Your first job is to do a truth table for this sentence: Pv(Q&R).

Use a new piece of paper, because you’ll need the reference columns for more sentences.

Next, figure out which of these sentences has the same truth function. You can use the same reference columns you’ve already created.

Congratulations: you’ve discovered another key equivalence in BOOL.

**Distribution (Dist):**

Pv(Q&R) ⇔ (PvQ)&(PvR)

P&(QvR) ⇔ (P&Q)v(P&R)

This equivalence shows how to distribute v over &. The same principle applies for distributing & over v.

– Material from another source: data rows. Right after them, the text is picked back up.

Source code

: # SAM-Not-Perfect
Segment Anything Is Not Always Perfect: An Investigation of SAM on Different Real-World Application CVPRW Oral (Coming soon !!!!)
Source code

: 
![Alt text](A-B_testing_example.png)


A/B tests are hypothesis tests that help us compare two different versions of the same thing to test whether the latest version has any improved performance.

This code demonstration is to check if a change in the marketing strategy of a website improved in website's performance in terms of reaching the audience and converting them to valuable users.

These principles are similar to DeMorgan’s, since they show how the different connectives interact. But there are some important differences to keep in mind.

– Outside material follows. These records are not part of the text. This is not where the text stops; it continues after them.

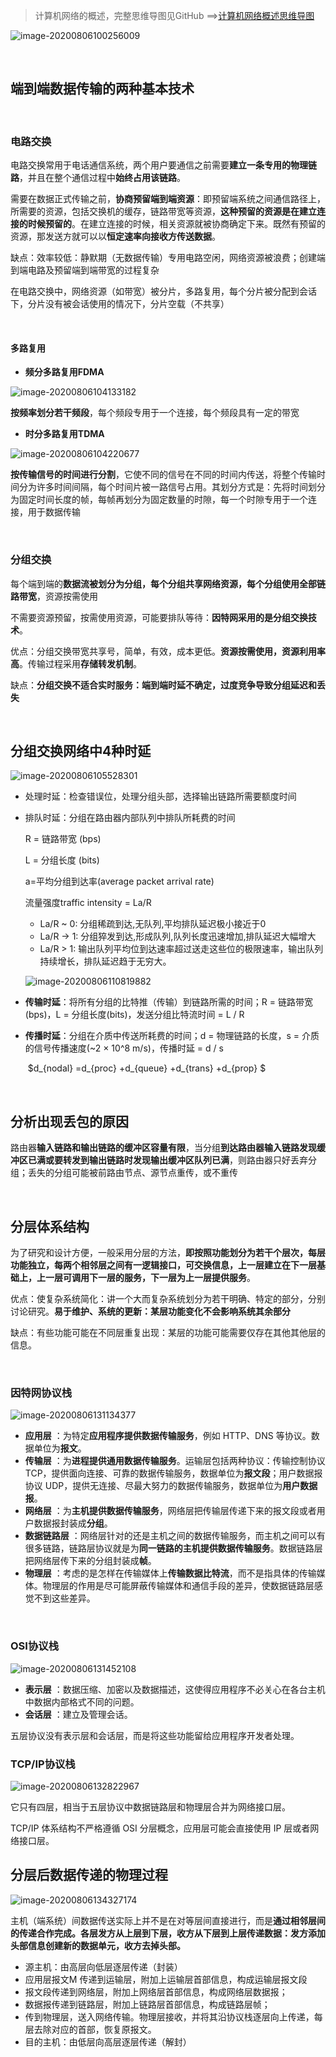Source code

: > 计算机网络的概述，完整思维导图见GitHub  ==>[计算机网络概述思维导图](https://github.com/Kay-Rick/Resources/tree/master/Computer%20NetWork/%E6%A6%82%E8%BF%B0)



![image-20200806100256009](https://kay-rick.oss-cn-beijing.aliyuncs.com/img/image-20200806100256009.png)

</br>

## 端到端数据传输的两种基本技术

</br>

### 电路交换

电路交换常用于电话通信系统，两个用户要通信之前需要**建立一条专用的物理链路**，并且在整个通信过程中**始终占用该链路**。

需要在数据正式传输之前，**协商预留端到端资源**：即预留端系统之间通信路径上，所需要的资源，包括交换机的缓存，链路带宽等资源，**这种预留的资源是在建立连接的时候预留的**。在建立连接的时候，相关资源就被协商确定下来。既然有预留的资源，那发送方就可以以**恒定速率向接收方传送数据**。

缺点：效率较低：静默期（无数据传输）专用电路空闲，网络资源被浪费；创建端到端电路及预留端到端带宽的过程复杂

在电路交换中，网络资源（如带宽）被分片，多路复用，每个分片被分配到会话下，分片没有被会话使用的情况下，分片空载（不共享）

</br>

#### 多路复用

- **频分多路复用FDMA**

![image-20200806104133182](https://kay-rick.oss-cn-beijing.aliyuncs.com/img/image-20200806104133182.png)

​		**按频率划分若干频段**，每个频段专用于一个连接，每个频段具有一定的带宽

- **时分多路复用TDMA**

![image-20200806104220677](https://kay-rick.oss-cn-beijing.aliyuncs.com/img/image-20200806104220677.png)

​		**按传输信号的时间进行分割**，它使不同的信号在不同的时间内传送，将整个传输时间分为许多时间间隔，每个时间片被一路信号占用。其划分方式是：先将时间划分为固定时间长度的帧，每帧再划分为固定数量的时隙，每一个时隙专用于一个连接，用于数据传输

</br>

### 分组交换

每个端到端的**数据流被划分为分组，每个分组共享网络资源，每个分组使用全部链路带宽**，资源按需使用

不需要资源预留，按需使用资源，可能要排队等待：**因特网采用的是分组交换技术**。

优点：分组交换带宽共享号，简单，有效，成本更低。**资源按需使用，资源利用率高**。传输过程采用**存储转发机制**。

缺点：**分组交换不适合实时服务：端到端时延不确定，过度竞争导致分组延迟和丢失**

</br>



## 分组交换网络中4种时延

![image-20200806105528301](https://kay-rick.oss-cn-beijing.aliyuncs.com/img/image-20200806105528301.png)

- 处理时延：检查错误位，处理分组头部，选择输出链路所需要额度时间

- 排队时延：分组在路由器内部队列中排队所耗费的时间

  R = 链路带宽 (bps)

  L = 分组长度 (bits)

  a=平均分组到达率(average packet arrival rate)

  流量强度traffic intensity = La/R

  - La/R ~ 0: 分组稀疏到达,无队列,平均排队延迟极小接近于0
  - La/R -> 1: 分组猝发到达,形成队列,队列长度迅速增加,排队延迟大幅增大
  - La/R > 1: 输出队列平均位到达速率超过送走这些位的极限速率，输出队列持续增长，排队延迟趋于无穷大。

  ![image-20200806110819882](https://kay-rick.oss-cn-beijing.aliyuncs.com/img/image-20200806110819882.png)

- **传输时延**：将所有分组的比特推（传输）到链路所需的时间；R = 链路带宽(bps)，L = 分组长度(bits)，发送分组比特流时间 = L / R

- **传播时延**：分组在介质中传送所耗费的时间；d = 物理链路的长度，s = 介质的信号传播速度(~2 × 10^8 m/s)，传播时延 = d / s

  ​									$d_{nodal} =d_{proc} +d_{queue} +d_{trans} +d_{prop} $

</br>



## 分析出现丢包的原因

​		路由器**输入链路和输出链路的缓冲区容量有限**，当分组**到达路由器输入链路发现缓冲区已满或要转发到输出链路时发现输出缓冲区队列已满**，则路由器只好丢弃分组；丢失的分组可能被前路由节点、源节点重传，或不重传

</br>

## 分层体系结构

为了研究和设计方便，一般采用分层的方法，**即按照功能划分为若干个层次，每层功能独立，每两个相邻层之间有一逻辑接口，可交换信息，上一层建立在下一层基础上，上一层可调用下一层的服务，下一层为上一层提供服务**。

优点：使复杂系统简化：讲一个大而复杂系统划分为若干明确、特定的部分，分别讨论研究。**易于维护、系统的更新：某层功能变化不会影响系统其余部分**

缺点：有些功能可能在不同层重复出现：某层的功能可能需要仅存在其他其他层的信息。



</br>

### 因特网协议栈

![image-20200806131134377](https://kay-rick.oss-cn-beijing.aliyuncs.com/img/image-20200806131134377.png)

- **应用层** ：为特定**应用程序提供数据传输服务**，例如 HTTP、DNS 等协议。数据单位为**报文**。
- **传输层** ：为**进程提供通用数据传输服务**。运输层包括两种协议：传输控制协议 TCP，提供面向连接、可靠的数据传输服务，数据单位为**报文段**；用户数据报协议 UDP，提供无连接、尽最大努力的数据传输服务，数据单位为**用户数据报**。
- **网络层** ：为**主机提供数据传输服务**，网络层把传输层传递下来的报文段或者用户数据报封装成**分组**。
- **数据链路层** ：网络层针对的还是主机之间的数据传输服务，而主机之间可以有很多链路，链路层协议就是为**同一链路的主机提供数据传输服务**。数据链路层把网络层传下来的分组封装成**帧**。
- **物理层** ：考虑的是怎样在传输媒体上**传输数据比特流**，而不是指具体的传输媒体。物理层的作用是尽可能屏蔽传输媒体和通信手段的差异，使数据链路层感觉不到这些差异。

</br>

### OSI协议栈

![image-20200806131452108](https://kay-rick.oss-cn-beijing.aliyuncs.com/img/image-20200806131452108.png)

- **表示层** ：数据压缩、加密以及数据描述，这使得应用程序不必关心在各台主机中数据内部格式不同的问题。
- **会话层** ：建立及管理会话。

五层协议没有表示层和会话层，而是将这些功能留给应用程序开发者处理。



### TCP/IP协议栈

![image-20200806132822967](https://kay-rick.oss-cn-beijing.aliyuncs.com/img/image-20200806132822967.png)

它只有四层，相当于五层协议中数据链路层和物理层合并为网络接口层。

TCP/IP 体系结构不严格遵循 OSI 分层概念，应用层可能会直接使用 IP 层或者网络接口层。



## 分层后数据传递的物理过程

![image-20200806134327174](https://kay-rick.oss-cn-beijing.aliyuncs.com/img/image-20200806134327174.png)



主机（端系统）间数据传送实际上并不是在对等层间直接进行，而是**通过相邻层间的传递合作完成。各层发方从上层到下层，收方从下层到上层传递数据：发方添加头部信息创建新的数据单元，收方去掉头部。**

- 源主机：由高层向低层逐层传递（封装）
- 应用层报文M 传递到运输层，附加上运输层首部信息，构成运输层报文段
- 报文段传递到网络层，附加上网络层首部信息，构成网络层数据报；
- 数据报传递到链路层，附加上链路层首部信息，构成链路层帧；
- 传到物理层，送入网络传输。物理层接收，并将其沿协议栈逐层向上传递，每层去除对应的首部，恢复原报文。
- 目的主机：由低层向高层逐层传递（解封）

Distribution changes the number of atomics in the sentence, but DeMorgan’s doesn’t.

Additionally, DeMorgan’s is best thought of as “flipping” the v to & or vice versa.

~(PvQ) becomes ~P&~Q.

But we recommend you don’t think of distribution in the same way. When you use distribution on Pv(Q&R), think of “Pv” as a chunk that you put on Q and put on R, like this:

That creates (PvQ) and (PvR).

Then the & that was originally between the Q and R becomes the new main connective: (PvQ)&(PvR).

In distribution, then, neither connective flips; they just change positions.

It’s easier to remember how distribution works when you realize it is just like laws in algebra. Since BOOL has structurally similar laws, the logic is often called a Boolean algebra.

For example, when we have 2×(3+4), we treat “2×” as a chunk, and put it on the 3 and the 4: (2×3)+(2×4). Then the + becomes the new main operator.

Distribution in BOOL also works if the main connective is on the left side, like in the next problem.

If a sentence is more complex, you might need to perform distribution multiple times. Take this example:

(A&B)v(C&D)

It is structurally similar to Pv(Q&R). Q is replaced by C; R is replaced by D; and P is replaced by the complex sentence (A&B).

Distribution works the same way. We treated “Pv” as a chunk, so now treat “(A&B)v” as a chunk.

We distributed the disjunction onto the conjunction. But since the sentence was more complex and had two conjunctions, we can keep going.

In the result ((A&B)vC)&((A&B)vD), we can now treat “vC” and “vD” as chunks, and distribute them in the right places.

Here’s the final result:

(AvC)&(BvC)&(AvD)&(BvD)

Now we are done distributing the disjunction, because we don’t have any more disjunctions wide scope around conjunctions.

You can use a truth table to convince yourself that that sentence really is equivalent to the original.